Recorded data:
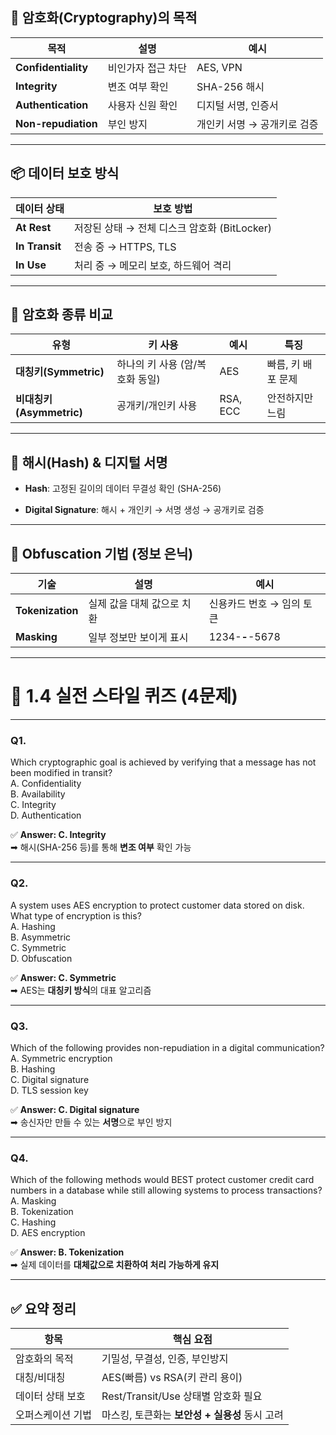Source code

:## 🔐 암호화(Cryptography)의 목적

|목적|설명|예시|
|---|---|---|
|**Confidentiality**|비인가자 접근 차단|AES, VPN|
|**Integrity**|변조 여부 확인|SHA-256 해시|
|**Authentication**|사용자 신원 확인|디지털 서명, 인증서|
|**Non-repudiation**|부인 방지|개인키 서명 → 공개키로 검증|

---

## 📦 데이터 보호 방식

|데이터 상태|보호 방법|
|---|---|
|**At Rest**|저장된 상태 → 전체 디스크 암호화 (BitLocker)|
|**In Transit**|전송 중 → HTTPS, TLS|
|**In Use**|처리 중 → 메모리 보호, 하드웨어 격리|

---

## 🔁 암호화 종류 비교

|유형|키 사용|예시|특징|
|---|---|---|---|
|**대칭키(Symmetric)**|하나의 키 사용 (암/복호화 동일)|AES|빠름, 키 배포 문제|
|**비대칭키(Asymmetric)**|공개키/개인키 사용|RSA, ECC|안전하지만 느림|

---

## 🧮 해시(Hash) & 디지털 서명

- **Hash**: 고정된 길이의 데이터 무결성 확인 (SHA-256)
    
- **Digital Signature**: 해시 + 개인키 → 서명 생성 → 공개키로 검증
    

---

## 🧊 Obfuscation 기법 (정보 은닉)

|기술|설명|예시|
|---|---|---|
|**Tokenization**|실제 값을 대체 값으로 치환|신용카드 번호 → 임의 토큰|
|**Masking**|일부 정보만 보이게 표시|1234-****-****-5678|

---

# 🧪 1.4 실전 스타일 퀴즈 (4문제)

---

### **Q1.**

Which cryptographic goal is achieved by verifying that a message has not been modified in transit?  
A. Confidentiality  
B. Availability  
C. Integrity  
D. Authentication

✅ **Answer: C. Integrity**  
➡ 해시(SHA-256 등)를 통해 **변조 여부** 확인 가능

---

### **Q2.**

A system uses AES encryption to protect customer data stored on disk. What type of encryption is this?  
A. Hashing  
B. Asymmetric  
C. Symmetric  
D. Obfuscation

✅ **Answer: C. Symmetric**  
➡ AES는 **대칭키 방식**의 대표 알고리즘

---

### **Q3.**

Which of the following provides non-repudiation in a digital communication?  
A. Symmetric encryption  
B. Hashing  
C. Digital signature  
D. TLS session key

✅ **Answer: C. Digital signature**  
➡ 송신자만 만들 수 있는 **서명**으로 부인 방지

---

### **Q4.**

Which of the following methods would BEST protect customer credit card numbers in a database while still allowing systems to process transactions?  
A. Masking  
B. Tokenization  
C. Hashing  
D. AES encryption

✅ **Answer: B. Tokenization**  
➡ 실제 데이터를 **대체값으로 치환하여 처리 가능하게 유지**

---

## ✅ 요약 정리

| 항목        | 핵심 요점                         |
| --------- | ----------------------------- |
| 암호화의 목적   | 기밀성, 무결성, 인증, 부인방지            |
| 대칭/비대칭    | AES(빠름) vs RSA(키 관리 용이)       |
| 데이터 상태 보호 | Rest/Transit/Use 상태별 암호화 필요   |
| 오퍼스케이션 기법 | 마스킹, 토큰화는 **보안성 + 실용성** 동시 고려 |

* DIRECTIONS *
From the first line to the last, restate the entries exactly, without pictures.

* REPLY *
Source code

:## 🔐 암호화(Cryptography)의 목적

|목적|설명|예시|
|---|---|---|
|**Confidentiality**|비인가자 접근 차단|AES, VPN|
|**Integrity**|변조 여부 확인|SHA-256 해시|
|**Authentication**|사용자 신원 확인|디지털 서명, 인증서|
|**Non-repudiation**|부인 방지|개인키 서명 → 공개키로 검증|

---

## 📦 데이터 보호 방식

|데이터 상태|보호 방법|
|---|---|
|**At Rest**|저장된 상태 → 전체 디스크 암호화 (BitLocker)|
|**In Transit**|전송 중 → HTTPS, TLS|
|**In Use**|처리 중 → 메모리 보호, 하드웨어 격리|

---

## 🔁 암호화 종류 비교

|유형|키 사용|예시|특징|
|---|---|---|---|
|**대칭키(Symmetric)**|하나의 키 사용 (암/복호화 동일)|AES|빠름, 키 배포 문제|
|**비대칭키(Asymmetric)**|공개키/개인키 사용|RSA, ECC|안전하지만 느림|

---

## 🧮 해시(Hash) & 디지털 서명

- **Hash**: 고정된 길이의 데이터 무결성 확인 (SHA-256)
    
- **Digital Signature**: 해시 + 개인키 → 서명 생성 → 공개키로 검증
    

---

## 🧊 Obfuscation 기법 (정보 은닉)

|기술|설명|예시|
|---|---|---|
|**Tokenization**|실제 값을 대체 값으로 치환|신용카드 번호 → 임의 토큰|
|**Masking**|일부 정보만 보이게 표시|1234-****-****-5678|

---

# 🧪 1.4 실전 스타일 퀴즈 (4문제)

---

### **Q1.**

Which cryptographic goal is achieved by verifying that a message has not been modified in transit?  
A. Confidentiality  
B. Availability  
C. Integrity  
D. Authentication

✅ **Answer: C. Integrity**  
➡ 해시(SHA-256 등)를 통해 **변조 여부** 확인 가능

---

### **Q2.**

A system uses AES encryption to protect customer data stored on disk. What type of encryption is this?  
A. Hashing  
B. Asymmetric  
C. Symmetric  
D. Obfuscation

✅ **Answer: C. Symmetric**  
➡ AES는 **대칭키 방식**의 대표 알고리즘

---

### **Q3.**

Which of the following provides non-repudiation in a digital communication?  
A. Symmetric encryption  
B. Hashing  
C. Digital signature  
D. TLS session key

✅ **Answer: C. Digital signature**  
➡ 송신자만 만들 수 있는 **서명**으로 부인 방지

---

### **Q4.**

Which of the following methods would BEST protect customer credit card numbers in a database while still allowing systems to process transactions?  
A. Masking  
B. Tokenization  
C. Hashing  
D. AES encryption

✅ **Answer: B. Tokenization**  
➡ 실제 데이터를 **대체값으로 치환하여 처리 가능하게 유지**

---

## ✅ 요약 정리

| 항목        | 핵심 요점                         |
| --------- | ----------------------------- |
| 암호화의 목적   | 기밀성, 무결성, 인증, 부인방지            |
| 대칭/비대칭    | AES(빠름) vs RSA(키 관리 용이)       |
| 데이터 상태 보호 | Rest/Transit/Use 상태별 암호화 필요   |
| 오퍼스케이션 기법 | 마스킹, 토큰화는 **보안성 + 실용성** 동시 고려 |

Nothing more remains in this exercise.